Damage to Brazil’s vast cerrado grassland results in greenhouse gas emissions equivalent to those produced by destruction of the Amazon rainforest, said Carlos Minc, the country’s Environment Minister.



Speaking on National Cerrado Day on September 11, Minc said that 21,000 square kilometers of cerrado was destroyed per year between 2002 and 2008, twice the rate of the Amazon rainforest. Nearly half the cerrado has been converted for cattle ranches and mechanized soy farms. Many of these properties are not in compliance with Brazil’s forest code, which requires landowners to keep a portion of their land forested.



Minc said that the National Institute for Space Research (INPE) will soon extend its remote sensing system to the cerrado. Brazil’s system for monitoring deforestation in the Amazon is among of the most advanced in the world.
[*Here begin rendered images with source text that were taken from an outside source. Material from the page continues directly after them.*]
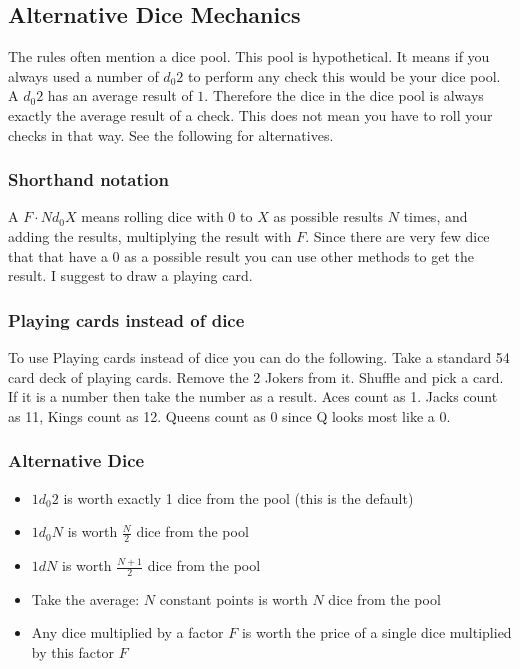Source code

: \documentclass[11pt]{article}
\begin{document}
{\subsection{Alternative Dice Mechanics}
\label{sec:org13782c5}
The rules often mention a dice pool. This pool is hypothetical. It means if you always used a number of  \(d_0 2\) to perform any check this would be your dice pool. A \(d_0 2\) has an average result of \(1\). Therefore the dice in the dice pool is always exactly the average result of a check. This does not mean you have to roll your checks in that way. See the following for alternatives.

\subsubsection{Shorthand notation}
\label{sec:orgb09492c}

A \(F \cdot N d_0 X\) means rolling dice with \(0\) to \(X\) as possible results \(N\) times, and adding the results, multiplying the result with \(F\). Since there are very few dice that that have a 0 as a possible result you can use other methods to get the result. I suggest to draw a playing card.

\subsubsection{Playing cards instead of dice}
\label{sec:org8011b51}

To use Playing cards instead of dice you can do the following. Take a standard 54 card deck of playing cards. Remove the 2 Jokers from it. Shuffle and pick a card. If it is a number then take the number as a result. Aces count as 1. Jacks count as 11, Kings count as 12. Queens count as 0 since Q looks most like a 0.


\subsubsection{Alternative Dice}
\label{sec:org0825319}

\begin{itemize}
\item \(1 d_0 2\) is worth exactly 1 dice from the pool (this is the default)
\item \(1 d_0 N\) is worth \(\frac{N}{2}\) dice from the pool
\item \(1 d N\) is worth \(\frac{N+1}{2}\) dice from the pool
\item Take the average: \(N\) constant points is worth \(N\) dice from the pool
\item Any dice multiplied by a factor \(F\) is worth the price of a single dice multiplied by this factor \(F\)
\end{itemize}

}
\end{document}
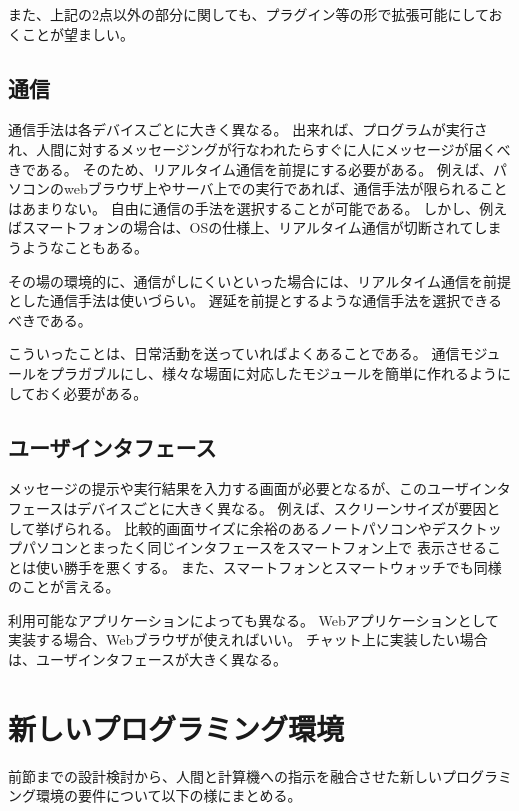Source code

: また、上記の2点以外の部分に関しても、プラグイン等の形で拡張可能にしておくことが望ましい。

\subsection{通信}\label{ux901aux4fe1}

通信手法は各デバイスごとに大きく異なる。
出来れば、プログラムが実行され、人間に対するメッセージングが行なわれたらすぐに人にメッセージが届くべきである。
そのため、リアルタイム通信を前提にする必要がある。
例えば、パソコンのwebブラウザ上やサーバ上での実行であれば、通信手法が限られることはあまりない。
自由に通信の手法を選択することが可能である。
しかし、例えばスマートフォンの場合は、OSの仕様上、リアルタイム通信が切断されてしまうようなこともある。

その場の環境的に、通信がしにくいといった場合には、リアルタイム通信を前提とした通信手法は使いづらい。
遅延を前提とするような通信手法を選択できるべきである。

こういったことは、日常活動を送っていればよくあることである。
通信モジュールをプラガブルにし、様々な場面に対応したモジュールを簡単に作れるようにしておく必要がある。

\subsection{ユーザインタフェース}\label{ux30e6ux30fcux30b6ux30a4ux30f3ux30bfux30d5ux30a7ux30fcux30b9}

メッセージの提示や実行結果を入力する画面が必要となるが、このユーザインタフェースはデバイスごとに大きく異なる。
例えば、スクリーンサイズが要因として挙げられる。
比較的画面サイズに余裕のあるノートパソコンやデスクトップパソコンとまったく同じインタフェースをスマートフォン上で
表示させることは使い勝手を悪くする。
また、スマートフォンとスマートウォッチでも同様のことが言える。

利用可能なアプリケーションによっても異なる。
Webアプリケーションとして実装する場合、Webブラウザが使えればいい。
チャット上に実装したい場合は、ユーザインタフェースが大きく異なる。

\section{新しいプログラミング環境}\label{ux65b0ux3057ux3044ux30d7ux30edux30b0ux30e9ux30dfux30f3ux30b0ux74b0ux5883}

前節までの設計検討から、人間と計算機への指示を融合させた新しいプログラミング環境の要件について以下の様にまとめる。

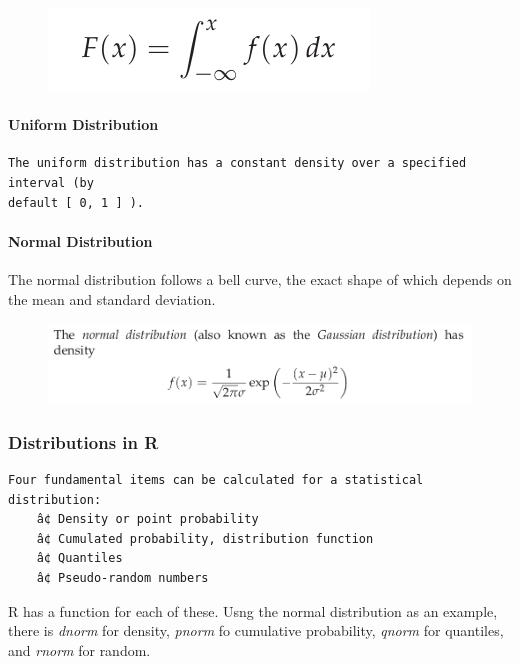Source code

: \documentclass[]{article}
\let\oldparagraph\paragraph
\renewcommand{\paragraph}[1]{\oldparagraph{#1}\mbox{}}
\begin{document}
\begin{figure}
\centering
\includegraphics{img/continous.png}
\caption{}
\end{figure}

\paragraph{Uniform Distribution}\label{uniform-distribution}

\begin{verbatim}
The uniform distribution has a constant density over a specified interval (by
default [ 0, 1 ] ).
\end{verbatim}

\paragraph{Normal Distribution}\label{normal-distribution}

The normal distribution follows a bell curve, the exact shape of which
depends on the mean and standard deviation.

\begin{figure}
\centering
\includegraphics{img/normal.png}
\caption{}
\end{figure}

\subsubsection{Distributions in R}\label{distributions-in-r}

\begin{verbatim}
Four fundamental items can be calculated for a statistical distribution:
    â¢ Density or point probability
    â¢ Cumulated probability, distribution function
    â¢ Quantiles
    â¢ Pseudo-random numbers
\end{verbatim}

R has a function for each of these. Usng the normal distribution as an
example, there is \emph{dnorm} for density, \emph{pnorm} fo cumulative
probability, \emph{qnorm} for quantiles, and \emph{rnorm} for random.
\end{document}
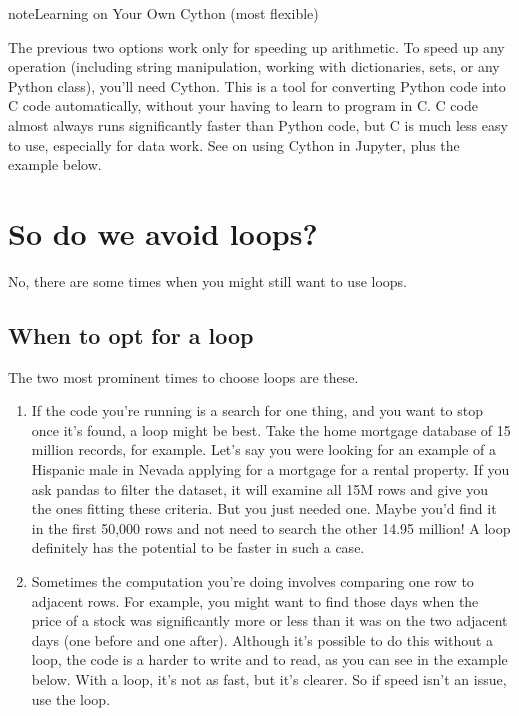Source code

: \documentclass[letterpaper,10pt,english]{jupyterBook}
\begin{document}
\begin{sphinxadmonition}{note}{Learning on Your Own \sphinxhyphen{} Cython (most flexible)}

\sphinxAtStartPar
The previous two options work only for speeding up arithmetic.  To speed up any operation (including string manipulation, working with dictionaries, sets, or any Python class), you’ll need Cython.  This is a tool for converting Python code into C code automatically, without your having to learn to program in C.  C code almost always runs significantly faster than Python code, but C is much less easy to use, especially for data work.  See  on using Cython in Jupyter, plus the example below.
\end{sphinxadmonition}


\section{So do we  avoid loops?}
\label{\detokenize{chapter-11-processing-rows:so-do-we-always-avoid-loops}}
\sphinxAtStartPar
No, there are some times when you might still want to use loops.


\subsection{When to opt for a loop}
\label{\detokenize{chapter-11-processing-rows:when-to-opt-for-a-loop}}
\sphinxAtStartPar
The two most prominent times to choose loops are these.
\begin{enumerate}
%
\item {} 
\sphinxAtStartPar
If the code you’re running is a search for one thing, and you want to stop once it’s found, a loop might be best.  Take the home mortgage database of 15 million records, for example.  Let’s say you were looking for an example of a Hispanic male in Nevada applying for a mortgage for a rental property.  If you ask pandas to filter the dataset, it will examine all 15M rows and give you  the ones fitting these criteria.  But you just needed one.  Maybe you’d find it in the first 50,000 rows and not need to search the other 14.95 million!  A loop definitely has the potential to be faster in such a case.

\item {} 
\sphinxAtStartPar
Sometimes the computation you’re doing involves comparing one row to adjacent rows.  For example, you might want to find those days when the price of a stock was significantly more or less than it was on the two adjacent days (one before and one after).  Although it’s possible to do this without a loop, the code is a harder to write and to read, as you can see in the example below.  With a loop, it’s not as fast, but it’s clearer.  So if speed isn’t an issue, use the loop.

\end{enumerate}
\end{document}
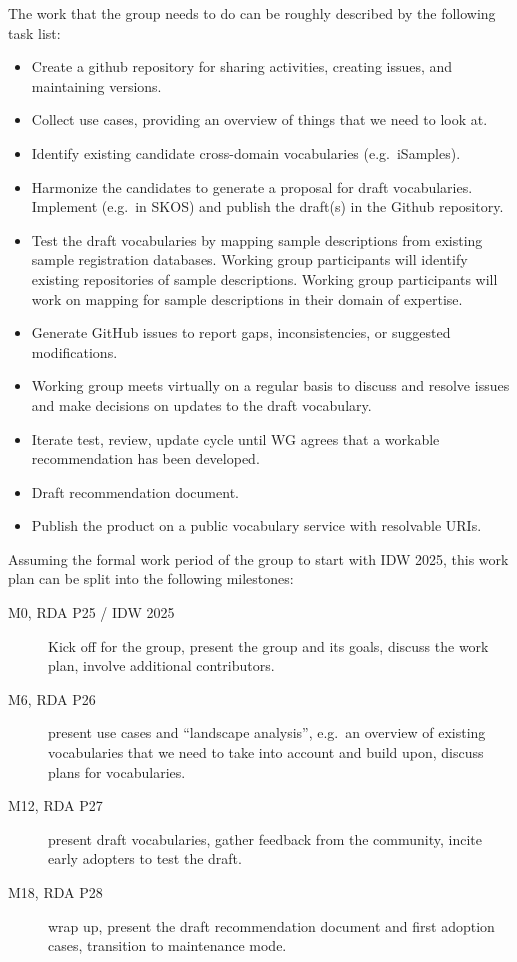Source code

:\documentclass{scrartcl}
\begin{document}
The work that the group needs to do can be roughly described by the
following task list:
\begin{itemize}
\item Create a github repository for sharing activities, creating
  issues, and maintaining versions.
\item Collect use cases, providing an overview of things that we need
  to look at.
\item Identify existing candidate cross-domain vocabularies
  (e.g.\ iSamples).
\item Harmonize the candidates to generate a proposal for draft
  vocabularies.  Implement (e.g.\ in SKOS) and publish the draft(s) in
  the Github repository.
\item Test the draft vocabularies by mapping sample descriptions from
  existing sample registration databases.  Working group participants
  will identify existing repositories of sample descriptions.  Working
  group participants will work on mapping for sample descriptions in
  their domain of expertise.
\item Generate GitHub issues to report gaps, inconsistencies, or
  suggested modifications.
\item Working group meets virtually on a regular basis to discuss and
  resolve issues and make decisions on updates to the draft
  vocabulary.
\item Iterate test, review, update cycle until WG agrees that a
  workable recommendation has been developed.
\item Draft recommendation document.
\item Publish the product on a public vocabulary service with
  resolvable URIs.
\end{itemize}

Assuming the formal work period of the group to start with IDW 2025,
this work plan can be split into the following milestones:
\begin{description}
\item[M0, RDA P25 / IDW 2025] Kick off for the group, present the
  group and its goals, discuss the work plan, involve additional
  contributors.
\item[M6, RDA P26] present use cases and ``landscape analysis'',
  e.g.\ an overview of existing vocabularies that we need to take into
  account and build upon, discuss plans for vocabularies.
\item[M12, RDA P27] present draft vocabularies, gather feedback from
  the community, incite early adopters to test the draft.
\item[M18, RDA P28] wrap up, present the draft recommendation document
  and first adoption cases, transition to maintenance mode.
\end{description}
\end{document}
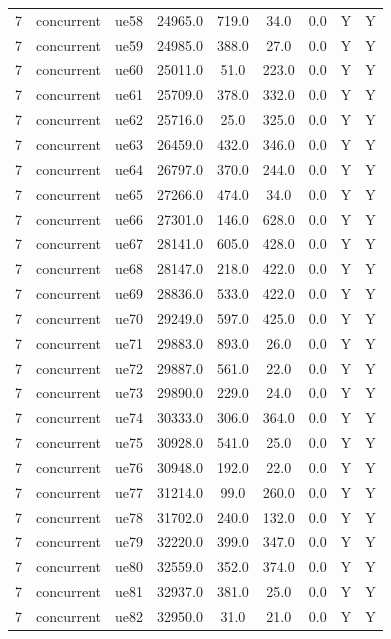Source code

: \begin{table}[ht]
\begin{tabular}{|c|c|c|c|c|c|c|c|c|}
7 & concurrent & ue58 & 24965.0 & 719.0 & 34.0 & 0.0 & Y & Y \\
7 & concurrent & ue59 & 24985.0 & 388.0 & 27.0 & 0.0 & Y & Y \\
7 & concurrent & ue60 & 25011.0 & 51.0 & 223.0 & 0.0 & Y & Y \\
7 & concurrent & ue61 & 25709.0 & 378.0 & 332.0 & 0.0 & Y & Y \\
7 & concurrent & ue62 & 25716.0 & 25.0 & 325.0 & 0.0 & Y & Y \\
7 & concurrent & ue63 & 26459.0 & 432.0 & 346.0 & 0.0 & Y & Y \\
7 & concurrent & ue64 & 26797.0 & 370.0 & 244.0 & 0.0 & Y & Y \\
7 & concurrent & ue65 & 27266.0 & 474.0 & 34.0 & 0.0 & Y & Y \\
7 & concurrent & ue66 & 27301.0 & 146.0 & 628.0 & 0.0 & Y & Y \\
7 & concurrent & ue67 & 28141.0 & 605.0 & 428.0 & 0.0 & Y & Y \\
7 & concurrent & ue68 & 28147.0 & 218.0 & 422.0 & 0.0 & Y & Y \\
7 & concurrent & ue69 & 28836.0 & 533.0 & 422.0 & 0.0 & Y & Y \\
7 & concurrent & ue70 & 29249.0 & 597.0 & 425.0 & 0.0 & Y & Y \\
7 & concurrent & ue71 & 29883.0 & 893.0 & 26.0 & 0.0 & Y & Y \\
7 & concurrent & ue72 & 29887.0 & 561.0 & 22.0 & 0.0 & Y & Y \\
7 & concurrent & ue73 & 29890.0 & 229.0 & 24.0 & 0.0 & Y & Y \\
7 & concurrent & ue74 & 30333.0 & 306.0 & 364.0 & 0.0 & Y & Y \\
7 & concurrent & ue75 & 30928.0 & 541.0 & 25.0 & 0.0 & Y & Y \\
7 & concurrent & ue76 & 30948.0 & 192.0 & 22.0 & 0.0 & Y & Y \\
7 & concurrent & ue77 & 31214.0 & 99.0 & 260.0 & 0.0 & Y & Y \\
7 & concurrent & ue78 & 31702.0 & 240.0 & 132.0 & 0.0 & Y & Y \\
7 & concurrent & ue79 & 32220.0 & 399.0 & 347.0 & 0.0 & Y & Y \\
7 & concurrent & ue80 & 32559.0 & 352.0 & 374.0 & 0.0 & Y & Y \\
7 & concurrent & ue81 & 32937.0 & 381.0 & 25.0 & 0.0 & Y & Y \\
7 & concurrent & ue82 & 32950.0 & 31.0 & 21.0 & 0.0 & Y & Y \\

\end{tabular}
\end{table}
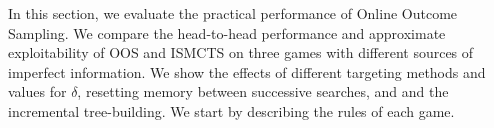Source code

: \documentclass[letterpaper]{article}
\newcommand{\tth}{\mathtt{h}}
\begin{document}
%

In this section, we evaluate the practical performance of Online Outcome Sampling. We compare the head-to-head performance and approximate exploitability 
of OOS and ISMCTS on three games with different sources of imperfect information. We show the effects of 
different targeting methods and values for $\delta$, resetting memory between successive searches, and
and the incremental tree-building. We start by describing the rules of each game. 
\end{document}
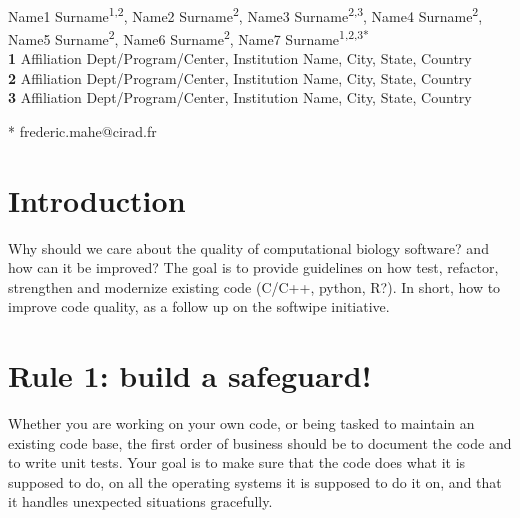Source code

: \documentclass[10pt,letterpaper]{article}
\begin{document}
\vspace*{0.2in}

\begin{flushleft}
  {\Large
    \textbf{}
  }
  \newline
  \\
  Name1 Surname\textsuperscript{1,2},
  Name2 Surname\textsuperscript{2},
  Name3 Surname\textsuperscript{2,3},
  Name4 Surname\textsuperscript{2},
  Name5 Surname\textsuperscript{2},
  Name6 Surname\textsuperscript{2},
  Name7 Surname\textsuperscript{1,2,3*}
  \\
  \bigskip
  \textbf{1} Affiliation Dept/Program/Center, Institution Name, City, State, Country
  \\
  \textbf{2} Affiliation Dept/Program/Center, Institution Name, City, State, Country
  \\
  \textbf{3} Affiliation Dept/Program/Center, Institution Name, City, State, Country
  \\
  \bigskip

  * frederic.mahe@cirad.fr

\end{flushleft}

\linenumbers

\section*{Introduction}

Why should we care about the quality of computational biology
software? and how can it be improved? The goal is to provide
guidelines on how test, refactor, strengthen and modernize existing
code (C/C++, python, R?). In short, how to improve code quality, as a
follow up on the softwipe initiative.

\section*{Rule 1: build a safeguard!}

Whether you are working on your own code, or being tasked to maintain
an existing code base, the first order of business should be to
document the code and to write unit tests. Your goal is to make sure
that the code does what it is supposed to do, on all the operating
systems it is supposed to do it on, and that it handles unexpected
situations gracefully.
\end{document}

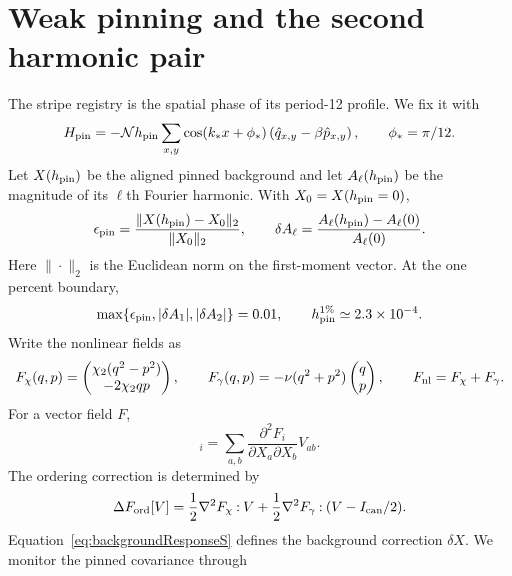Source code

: \documentclass[aps,prl,twocolumn,superscriptaddress,nofootinbib,floatfix]{revtex4-2}
\newcommand{\cN}{\mathcal N}
\begin{document}
\section{Weak pinning and the second harmonic pair}
The stripe registry is the spatial phase of its period-12 profile. We fix it with
\begin{equation}
 H_{\rm pin}=-\cN h_{\rm pin}\sum_{x,y}\cos(k_*x+\phi_*)
 \left(\hat q_{x,y}-\beta\hat p_{x,y}\right),
 \qquad \phi_*=\pi/12.
 \label{eq:pinS}
\end{equation}
Let $X(h_{\rm pin})$ be the aligned pinned background and let $A_\ell(h_{\rm pin})$ be the magnitude of its $\ell$th Fourier harmonic. With $X_0=X(h_{\rm pin}=0)$,
\begin{equation}
 \epsilon_{\rm pin}=\frac{\|X(h_{\rm pin})-X_0\|_2}{\|X_0\|_2},
 \qquad
 \delta A_\ell=\frac{A_\ell(h_{\rm pin})-A_\ell(0)}{A_\ell(0)}.
 \label{eq:pinDeformationS}
\end{equation}
Here $\|\cdot\|_2$ is the Euclidean norm on the first-moment vector. At the one percent boundary,
\begin{equation}
 \max\{\epsilon_{\rm pin},|\delta A_1|,|\delta A_2|\}=0.01,
 \qquad h_{\rm pin}^{1\%}\simeq2.3\times10^{-4}.
 \label{eq:pinCriterionS}
\end{equation}
Write the nonlinear fields as
\begin{equation}
 F_\chi(q,p)=\begin{pmatrix}\chi_2(q^2-p^2)\\-2\chi_2qp\end{pmatrix},
 \qquad
 F_\gamma(q,p)=-\nu(q^2+p^2)\begin{pmatrix}q\\p\end{pmatrix},
 \qquad F_{\rm nl}=F_\chi+F_\gamma.
 \label{eq:nonlinearFieldsS}
\end{equation}
For a vector field $F$,
\begin{equation}
 [\nabla^2F\mathbin{:}V]_i=\sum_{a,b}\frac{\partial^2F_i}{\partial X_a\partial X_b}V_{ab}.
 \label{eq:hessianContractionS}
\end{equation}
The ordering correction is determined by
\begin{equation}
 \Delta F_{\rm ord}[V]
 =\frac12\nabla^2F_\chi\mathbin{:}V
 +\frac12\nabla^2F_\gamma\mathbin{:}(V-I_{\rm can}/2).
 \label{eq:orderingCorrectionS}
\end{equation}
Equation~\eqref{eq:backgroundResponseS} defines the background correction $\delta X$. We monitor the pinned covariance through
\end{document}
Minc also said that Brazil will increase the number of protected areas in the cerrado. Currently about 7.5 percent of the cerrado is under some form of protection.



Cerrado species face greatest extinction risk



A recent study showed that species found in the cerrado ecosystem — a woody grassland and forest transition zone — face the highest risk of extinction of Amazonian plants due to forecast loss in habitat. With cerrado habitat declining at more than 3 percent annually, cerrado species face twice the extinction risk as non-cerrado species.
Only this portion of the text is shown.